• **Given records**
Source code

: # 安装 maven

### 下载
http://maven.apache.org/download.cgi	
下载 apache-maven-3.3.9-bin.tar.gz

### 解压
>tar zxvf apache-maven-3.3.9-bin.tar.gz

• **Activity**
Report every line of the data above that contains the string "apache" by copying it in full.

• **Result of this task**
http://maven.apache.org/download.cgi	
下载 apache-maven-3.3.9-bin.tar.gz
>tar zxvf apache-maven-3.3.9-bin.tar.gz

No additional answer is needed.